> Description of the task: Would you retype the whole listing exactly, leaving its pictures out?

(Data)

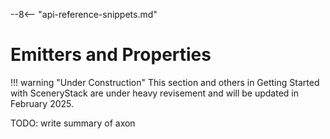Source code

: --8<-- "api-reference-snippets.md"

<link rel="stylesheet" href="/css/examples.css">

# Emitters and Properties

!!! warning "Under Construction"
    This section and others in Getting Started with SceneryStack are under heavy revisement
    and will be updated in February 2025.

TODO: write summary of axon
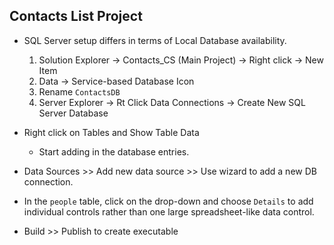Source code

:## Contacts List Project
- SQL Server setup differs in terms of Local Database availability.
    1. Solution Explorer -> Contacts_CS (Main Project) -> Right click -> New Item
    2. Data -> Service-based Database Icon
    3. Rename `ContactsDB`
    4. Server Explorer -> Rt Click Data Connections -> Create New SQL Server Database


- Right click on Tables and Show Table Data
    - Start adding in the database entries.

- Data Sources >> Add new data source >> Use wizard to add a new DB connection.

- In the `people` table, click on the drop-down and choose `Details` to add individual controls rather than one large spreadsheet-like data control.

- Build >> Publish to create executable
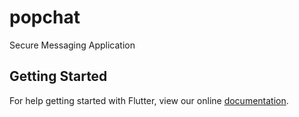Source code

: # popchat

Secure Messaging Application

## Getting Started

For help getting started with Flutter, view our online
[documentation](https://flutter.io/).
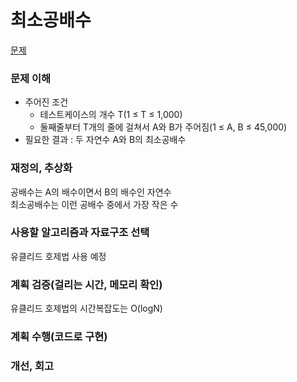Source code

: # 최소공배수
[문제](https://www.acmicpc.net/problem/1934)

### 문제 이해
- 주어진 조건  
  - 테스트케이스의 개수 T(1 ≤ T ≤ 1,000)  
  - 둘째줄부터 T개의 줄에 걸쳐서 A와 B가 주어짐(1 ≤ A, B ≤ 45,000)  
- 필요한 결과 : 두 자연수 A와 B의 최소공배수

### 재정의, 추상화
공배수는 A의 배수이면서 B의 배수인 자연수    
최소공배수는 이런 공배수 중에서 가장 작은 수  

### 사용할 알고리즘과 자료구조 선택
유클리드 호제법 사용 예정

### 계획 검증(걸리는 시간, 메모리 확인)
유클리드 호제법의 시간복잡도는 O(logN)

### 계획 수행(코드로 구현)

### 개선, 회고
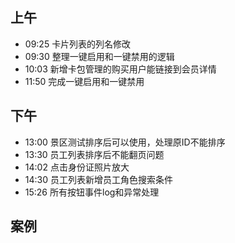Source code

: ## 上午
* 09:25 卡片列表的列名修改
* 09:30 整理一键启用和一键禁用的逻辑
* 10:03 新增卡包管理的购买用户能链接到会员详情
* 11:50 完成一键启用和一键禁用
## 下午
* 13:00 景区测试排序后可以使用，处理原ID不能排序
* 13:30 员工列表排序后不能翻页问题
* 14:02 点击身份证照片放大
* 14:30 员工列表新增员工角色搜索条件
* 15:26 所有按钮事件log和异常处理
## 案例
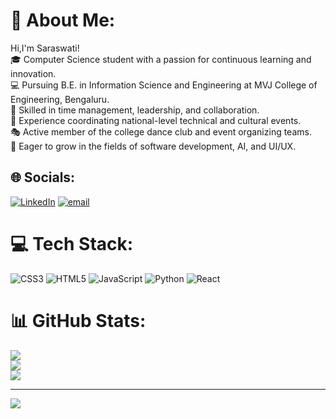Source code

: # 💫 About Me:
Hi,I'm Saraswati!<br>🎓 Computer Science student with a passion for continuous learning and innovation.<br>💻 Pursuing B.E. in Information Science and Engineering at MVJ College of Engineering, Bengaluru.<br>🔧 Skilled in time management, leadership, and collaboration.<br>📌 Experience coordinating national-level technical and cultural events.<br>🎭 Active member of the college dance club and event organizing teams.<br>🌱 Eager to grow in the fields of software development, AI, and UI/UX.


## 🌐 Socials:
[![LinkedIn](https://img.shields.io/badge/LinkedIn-%230077B5.svg?logo=linkedin&logoColor=white)](https://linkedin.com/in/https://www.linkedin.com/in/saraswati-dani-a37785326 ) [![email](https://img.shields.io/badge/Email-D14836?logo=gmail&logoColor=white)](mailto:saraswatidani17@gmail.com) 

# 💻 Tech Stack:
![CSS3](https://img.shields.io/badge/css3-%231572B6.svg?style=for-the-badge&logo=css3&logoColor=white) ![HTML5](https://img.shields.io/badge/html5-%23E34F26.svg?style=for-the-badge&logo=html5&logoColor=white) ![JavaScript](https://img.shields.io/badge/javascript-%23323330.svg?style=for-the-badge&logo=javascript&logoColor=%23F7DF1E) ![Python](https://img.shields.io/badge/python-3670A0?style=for-the-badge&logo=python&logoColor=ffdd54) ![React](https://img.shields.io/badge/react-%2320232a.svg?style=for-the-badge&logo=react&logoColor=%2361DAFB)
# 📊 GitHub Stats:
![](https://github-readme-stats.vercel.app/api?username=Dani-Saraswati&theme=dark&hide_border=false&include_all_commits=false&count_private=false)<br/>
![](https://nirzak-streak-stats.vercel.app/?user=Dani-Saraswati&theme=dark&hide_border=false)<br/>
![](https://github-readme-stats.vercel.app/api/top-langs/?username=Dani-Saraswati&theme=dark&hide_border=false&include_all_commits=false&count_private=false&layout=compact)

---
[![](https://visitcount.itsvg.in/api?id=Dani-Saraswati&icon=0&color=0)](https://visitcount.itsvg.in)

<!-- Proudly created with GPRM ( https://gprm.itsvg.in ) -->
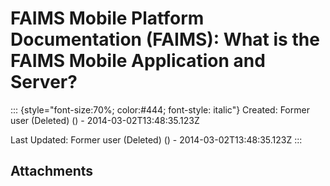 FAIMS Mobile Platform Documentation (FAIMS): What is the FAIMS Mobile Application and Server?
=============================================================================================

::: {style="font-size:70%; color:#444; font-style: italic"}
Created: Former user (Deleted) () - 2014-03-02T13:48:35.123Z

Last Updated: Former user (Deleted) () - 2014-03-02T13:48:35.123Z
:::

Attachments
-----------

(End Data)

> Written answer:
Source code

: --8<-- "api-reference-snippets.md"

<link rel="stylesheet" href="/css/examples.css">

# Emitters and Properties

!!! warning "Under Construction"
    This section and others in Getting Started with SceneryStack are under heavy revisement
    and will be updated in February 2025.

TODO: write summary of axon
Source code

:## Contacts List Project
- SQL Server setup differs in terms of Local Database availability.
    1. Solution Explorer -> Contacts_CS (Main Project) -> Right click -> New Item
    2. Data -> Service-based Database Icon
    3. Rename `ContactsDB`
    4. Server Explorer -> Rt Click Data Connections -> Create New SQL Server Database


- Right click on Tables and Show Table Data
    - Start adding in the database entries.

- Data Sources >> Add new data source >> Use wizard to add a new DB connection.

- In the `people` table, click on the drop-down and choose `Details` to add individual controls rather than one large spreadsheet-like data control.

- Build >> Publish to create executable
Source code

: # popchat

Secure Messaging Application

## Getting Started

For help getting started with Flutter, view our online
[documentation](https://flutter.io/).
Source code

: # 최소공배수
[문제](https://www.acmicpc.net/problem/1934)

### 문제 이해
- 주어진 조건  
  - 테스트케이스의 개수 T(1 ≤ T ≤ 1,000)  
  - 둘째줄부터 T개의 줄에 걸쳐서 A와 B가 주어짐(1 ≤ A, B ≤ 45,000)  
- 필요한 결과 : 두 자연수 A와 B의 최소공배수

### 재정의, 추상화
공배수는 A의 배수이면서 B의 배수인 자연수    
최소공배수는 이런 공배수 중에서 가장 작은 수  

### 사용할 알고리즘과 자료구조 선택
유클리드 호제법 사용 예정

### 계획 검증(걸리는 시간, 메모리 확인)
유클리드 호제법의 시간복잡도는 O(logN)

### 계획 수행(코드로 구현)

### 개선, 회고
Source code

: ## 上午
* 09:25 卡片列表的列名修改
* 09:30 整理一键启用和一键禁用的逻辑
* 10:03 新增卡包管理的购买用户能链接到会员详情
* 11:50 完成一键启用和一键禁用
## 下午
* 13:00 景区测试排序后可以使用，处理原ID不能排序
* 13:30 员工列表排序后不能翻页问题
* 14:02 点击身份证照片放大
* 14:30 员工列表新增员工角色搜索条件
* 15:26 所有按钮事件log和异常处理
## 案例
Source code

: # 💫 About Me:
Hi,I'm Saraswati!<br>🎓 Computer Science student with a passion for continuous learning and innovation.<br>💻 Pursuing B.E. in Information Science and Engineering at MVJ College of Engineering, Bengaluru.<br>🔧 Skilled in time management, leadership, and collaboration.<br>📌 Experience coordinating national-level technical and cultural events.<br>🎭 Active member of the college dance club and event organizing teams.<br>🌱 Eager to grow in the fields of software development, AI, and UI/UX.


## 🌐 Socials:
[![LinkedIn](https://img.shields.io/badge/LinkedIn-%230077B5.svg?logo=linkedin&logoColor=white)](https://linkedin.com/in/https://www.linkedin.com/in/saraswati-dani-a37785326 ) [![email](https://img.shields.io/badge/Email-D14836?logo=gmail&logoColor=white)](mailto:saraswatidani17@gmail.com) 

# 💻 Tech Stack:
![CSS3](https://img.shields.io/badge/css3-%231572B6.svg?style=for-the-badge&logo=css3&logoColor=white) ![HTML5](https://img.shields.io/badge/html5-%23E34F26.svg?style=for-the-badge&logo=html5&logoColor=white) ![JavaScript](https://img.shields.io/badge/javascript-%23323330.svg?style=for-the-badge&logo=javascript&logoColor=%23F7DF1E) ![Python](https://img.shields.io/badge/python-3670A0?style=for-the-badge&logo=python&logoColor=ffdd54) ![React](https://img.shields.io/badge/react-%2320232a.svg?style=for-the-badge&logo=react&logoColor=%2361DAFB)
# 📊 GitHub Stats:
![](https://github-readme-stats.vercel.app/api?username=Dani-Saraswati&theme=dark&hide_border=false&include_all_commits=false&count_private=false)<br/>
![](https://nirzak-streak-stats.vercel.app/?user=Dani-Saraswati&theme=dark&hide_border=false)<br/>
![](https://github-readme-stats.vercel.app/api/top-langs/?username=Dani-Saraswati&theme=dark&hide_border=false&include_all_commits=false&count_private=false&layout=compact)

---
[![](https://visitcount.itsvg.in/api?id=Dani-Saraswati&icon=0&color=0)](https://visitcount.itsvg.in)

<!-- Proudly created with GPRM ( https://gprm.itsvg.in ) -->
 FAIMS Mobile Platform Documentation (FAIMS): What is the FAIMS Mobile Application and Server?
=============================================================================================

::: {style="font-size:70%; color:#444; font-style: italic"}
Created: Former user (Deleted) () - 2014-03-02T13:48:35.123Z

Last Updated: Former user (Deleted) () - 2014-03-02T13:48:35.123Z
:::

Attachments
-----------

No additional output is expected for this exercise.